Being and nothingness
This essay is a reworking, in June 2026, of an essay originally written in January 2024. Technology, particularly speech-to-text, has advanced drastically in the interim, and we have incorporated our observations on its latest capabilities into the text. The philosophy and exercise remain unchanged: it’s the human that we put to work here, the machine has enough apostles and reviewers.

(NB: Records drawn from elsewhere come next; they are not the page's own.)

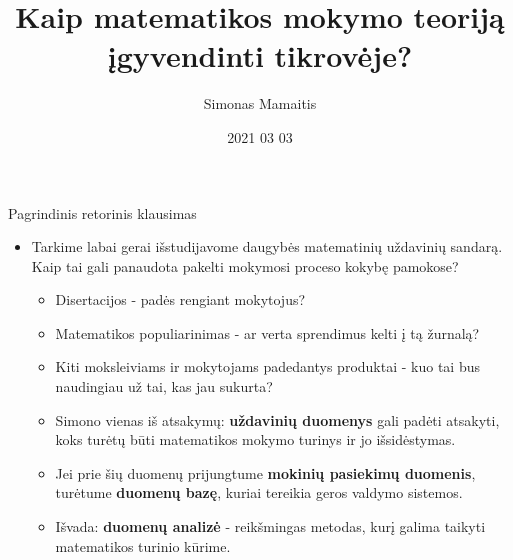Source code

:\documentclass[xcolor={dvipsnames}]{beamer}
\title{Kaip matematikos mokymo teoriją įgyvendinti tikrovėje?}
\author{Simonas Mamaitis}
\date{2021 03 03}
\begin{document}
\begin{frame}
  \titlepage
\end{frame}


\begin{frame}[fragile]{Pagrindinis retorinis klausimas}
\begin{itemize}
\item<1-> Tarkime labai gerai išstudijavome daugybės matematinių uždavinių sandarą. Kaip tai gali panaudota pakelti mokymosi proceso kokybę pamokose?
	\begin{itemize}
		\item <2-> Disertacijos - padės rengiant mokytojus?
		\item <3-> Matematikos populiarinimas - ar verta sprendimus kelti į tą žurnalą?
		\item <4-> Kiti moksleiviams ir mokytojams padedantys produktai - kuo tai bus naudingiau už tai, kas jau sukurta? 
		\item <5-> Simono vienas iš atsakymų: \textbf{uždavinių duomenys} gali padėti atsakyti, koks turėtų būti matematikos mokymo turinys ir jo išsidėstymas.
		\item <6-> Jei prie šių duomenų prijungtume \textbf{mokinių pasiekimų duomenis}, turėtume \textbf{duomenų bazę}, kuriai tereikia geros valdymo sistemos.
		\item <7-> Išvada: \textbf{duomenų analizė} - reikšmingas metodas, kurį galima taikyti matematikos turinio kūrime.
	\end{itemize}
\end{itemize}
\end{frame}
\end{document}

Speech-to-text works quite well. The machine has now mastered the skill. It is also an efficient exercise for humans learning languages like a machine, the auditory counterpart to reading like a machine and massive exposure to written textual data. At first glance, another candidate for fulfilling this purpose would be the massive exposure to audio data annotated with live subtitles or a static transcript that one can follow along as the speech unfolds. That’d be a good start, but we claim that speech-to-text, which when performed by a human agent is better known, redolent of school benches, as dictation, is superior to it. For, that’s the crux of our philosophy, we’re best trained by way of massive exposure to the very task that we wish to become proficient in. Reading like a machine trains reading comprehension above all. (In the wake of such an exercise, the other language abilities, speaking, listening, writing, will of course develop, but the primary goal is to build that of going through text-to-meaning like a machine.) Assuming that making sense of a text coincides with making sense of it in English (or your familiar language of predilection), our statistical parser is best trained in text-to-meaning by way of massive exposure to whole stretches of literature in the original paralleled with their English translation. Turning now to the listening competency, what matters in first instance is parsing the mess. Our first reaction to hearing Norwegian was that it sounds melodic and funny. That’s it. That we could not make any sense (in English or the language of reason) out of a live stream was an effect of our first not being able to parse speech into Norwegian itself. Reciprocally, once being able to transcribe, sense would appear magically from our reading skills grown separately through crossing through newspapers and training our text-to-meaning engine full throttle. In short, the missing bridge that paves the way to speech-to-sense is an ability to parse into Norwegian, which, symmetrically to what reading like a machine prescribes, is best exercised by massively exposing ourselves to the very effort we want to become skilled in, Norwegian dictation. It’s one of the most painstaking exercises, and, in our experience, one of the most powerful. Perhaps a few sessions without cheating and with plenty of sweat are enough for light to brighten up the house.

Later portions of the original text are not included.